Hey there! Jessica, here from EasyYummyRecipe.com. I made this Chicken Bacon Ranch Stuffed Bread, and my crew loved it. I want you to feel like I’m right there with you, shaking flour off my apron and chatting about every step. Ready? Let’s jump in.
Ingredients
Makes 6–8 servings
- One large French or Italian bread loaf (about 400 g)
- 2 cups shredded chicken (cook about 8 oz raw chicken)
- 6 bacon slices
- 1 cup cheddar cheese, shredded
- 1 cup mozzarella cheese, shredded
- ½ cup cream cheese
- ¼ cup ranch dressing, plus extra for dipping
- 1 green onion, thinly sliced
- 2 garlic cloves, minced
- 1 tsp dried parsley
- Salt and pepper to taste
- 2 tbsp melted butter
Step-by-Step
1. Prep Your Bread
Slice the loaf lengthwise but not all the way through. Spread it open so you see a pocket. Leave a half-inch around the edges. That keeps the bread strong.
2. Cook the Bacon
Warm a skillet on medium heat. Cook the bacon until it’s crispy, about 6–8 minutes. Drain and chop it up. If you want extra flavor, save a teaspoon of the bacon fat to add in later.
3. Make the Filling
In a bowl, mix together:
- Shredded chicken
- Cream cheese
- Ranch dressing
- Minced garlic (add bacon fat if you saved some)
- Cheddar and mozzarella
- Chopped bacon
- Green onion (save a bit for topping)
- Parsley, salt, and pepper
Stir until everything is well blended.
4. Stuff the Bread
Spoon the mix into the bread pocket. Press gently so it’s snug but not bursting out. Brush the crust with melted butter. This helps it get nice and golden.
5. Bake It
Preheat oven to 350 °F (175 °C). Place the loaf on a baking sheet. Bake for 20–25 minutes, until the cheese is melted and the top is toasty. Want it extra crispy? Broil for the last 2 minutes, but watch closely.
6. Serve It Up
Let it rest for 5 minutes. This gives the cheese a chance to set. Slice into thick pieces, sprinkle on the rest of the green onion, and serve with ranch dip or salad.
Pro Tips
- Shortcut for chicken: Use leftover or rotisserie chicken. Saves time.
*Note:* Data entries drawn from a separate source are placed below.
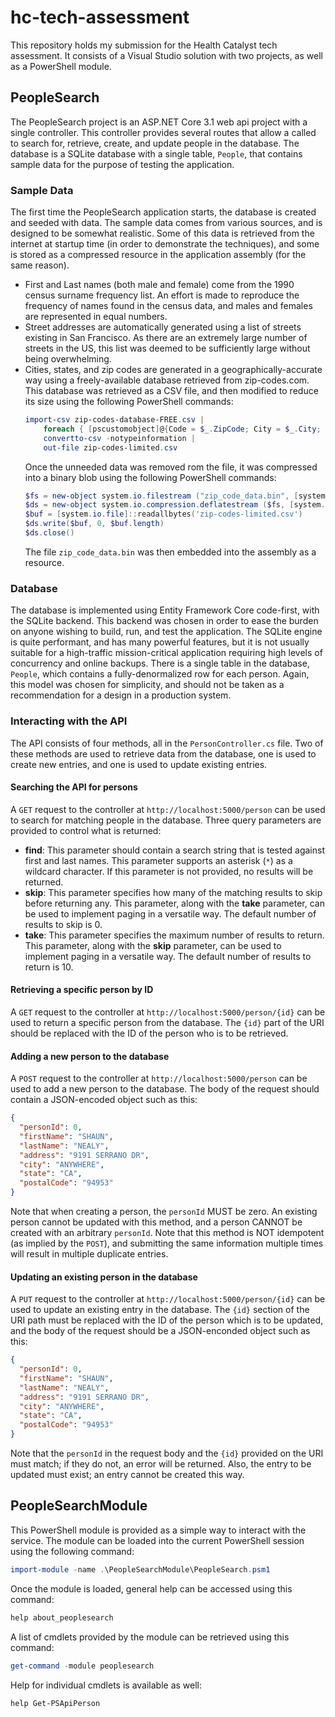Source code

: # hc-tech-assessment
This repository holds my submission for the Health Catalyst tech assessment. It consists of a Visual Studio solution with two projects, as well as a PowerShell module.

## PeopleSearch
The PeopleSearch project is an ASP.NET Core 3.1 web api project with a single controller. This controller provides several routes that allow a called to search for, retrieve, create, and update people in the database. The database is a SQLite database with a single table, `People`, that contains sample data for the purpose of testing the application.


### Sample Data
The first time the PeopleSearch application starts, the database is created and seeded with data. The sample data comes from various sources, and is designed to be somewhat realistic. Some of this data is retrieved from the internet at startup time (in order to demonstrate the techniques), and some is stored as a compressed resource in the application assembly (for the same reason).
  * First and Last names (both male and female) come from the 1990 census surname frequency list. An effort is made to reproduce the frequency of names found in the census data, and males and females are represented in equal numbers.
  * Street addresses are automatically generated using a list of streets existing in San Francisco. As there are an extremely large number of streets in the US, this list was deemed to be sufficiently large without being overwhelming.
  * Cities, states, and zip codes are generated in a geographically-accurate way using a freely-available database retrieved from zip-codes.com. This database was retrieved as a CSV file, and then modified to reduce its size using the following PowerShell commands:
      ```powershell
      import-csv zip-codes-database-FREE.csv |
          foreach { [pscustomobject]@{Code = $_.ZipCode; City = $_.City; State = $_.State} } |
          convertto-csv -notypeinformation |
          out-file zip-codes-limited.csv
      ```
      Once the unneeded data was removed rom the file, it was compressed into a binary blob using the following PowerShell commands:
      ```powershell
      $fs = new-object system.io.filestream ("zip_code_data.bin", [system.io.filemode]::create)
      $ds = new-object system.io.compression.deflatestream ($fs, [system.io.compression.compressionlevel]::optimal)
      $buf = [system.io.file]::readallbytes('zip-codes-limited.csv')
      $ds.write($buf, 0, $buf.length)
      $ds.close()
      ```
      The file `zip_code_data.bin` was then embedded into the assembly as a resource.


### Database
The database is implemented using Entity Framework Core code-first, with the SQLite backend. This backend was chosen in order to ease the burden on anyone wishing to build, run, and test the application. The SQLite engine is quite performant, and has many powerful features, but it is not usually suitable for a high-traffic mission-critical application requiring high levels of concurrency and online backups. There is a single table in the database, `People`, which contains a fully-denormalized row for each person. Again, this model was chosen for simplicity, and should not be taken as a recommendation for a design in a production system.


### Interacting with the API
The API consists of four methods, all in the `PersonController.cs` file. Two of these methods are used to retrieve data from the database, one is used to create new entries, and one is used to update existing entries.

#### Searching the API for persons
A `GET` request to the controller at `http://localhost:5000/person` can be used to search for matching people in the database. Three query parameters are provided to control what is returned:
  * **find**: This parameter should contain a search string that is tested against first and last names. This parameter supports an asterisk (`*`) as a wildcard character. If this parameter is not provided, no results will be returned.
  * **skip**: This parameter specifies how many of the matching results to skip before returning any. This parameter, along with the **take** parameter, can be used to implement paging in a versatile way. The default number of results to skip is 0.
  * **take**: This parameter specifies the maximum number of results to return. This parameter, along with the **skip** parameter, can be used to implement paging in a versatile way. The default number of results to return is 10.

#### Retrieving a specific person by ID
A `GET` request to the controller at `http://localhost:5000/person/{id}` can be used to return a specific person from the database. The `{id}` part of the URI should be replaced with the ID of the person who is to be retrieved.

#### Adding a new person to the database
A `POST` request to the controller at `http://localhost:5000/person` can be used to add a new person to the database. The body of the request should contain a JSON-encoded object such as this:
```json
{
  "personId": 0,
  "firstName": "SHAUN",
  "lastName": "NEALY",
  "address": "9191 SERRANO DR",
  "city": "ANYWHERE",
  "state": "CA",
  "postalCode": "94953"
}
```
Note that when creating a person, the `personId` MUST be zero. An existing person cannot be updated with this method, and a person CANNOT be created with an arbitrary `personId`. Note that this method is NOT idempotent (as implied by the `POST`), and submitting the same information multiple times will result in multiple duplicate entries.

#### Updating an existing person in the database
A `PUT` request to the controller at `http://localhost:5000/person/{id}` can be used to update an existing entry in the database. The `{id}` section of the URI path must be replaced with the ID of the person which is to be updated, and the body of the request should be a JSON-enconded object such as this:
```json
{
  "personId": 0,
  "firstName": "SHAUN",
  "lastName": "NEALY",
  "address": "9191 SERRANO DR",
  "city": "ANYWHERE",
  "state": "CA",
  "postalCode": "94953"
}
```
Note that the `personId` in the request body and the `{id}` provided on the URI must match; if they do not, an error will be returned. Also, the entry to be updated must exist; an entry cannot be created this way.




## PeopleSearchModule
This PowerShell module is provided as a simple way to interact with the service. The module can be loaded into the current PowerShell session using the following command:
```powershell
import-module -name .\PeopleSearchModule\PeopleSearch.psm1
```
Once the module is loaded, general help can be accessed using this command:
```powershell
help about_peoplesearch
```
A list of cmdlets provided by the module can be retrieved using this command:
```powershell
get-command -module peoplesearch
```
Help for individual cmdlets is available as well:
```powershell
help Get-PSApiPerson
```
- Cheese ideas: Try pepper jack if you want heat, or Monterey jack for extra melt.
- Veggie boost: Add ½ cup of diced bell peppers or spinach for color and flavor.
- Make ahead: Stuff the bread the night before. Cover and keep in the fridge. Bake tomorrow add 5 extra minutes.
- Freeze & enjoy later: Once baked, wrap and freeze up to 2 months. Reheat at 350 °F for about 10 minutes.
Why This Works
- Feels special: A fun twist on plain bread that looks fancy but is easy.
- Crowd-pleaser: Kids and grown-ups love it.
- Customizable: Spice it up, add veggies, switch cheeses your call.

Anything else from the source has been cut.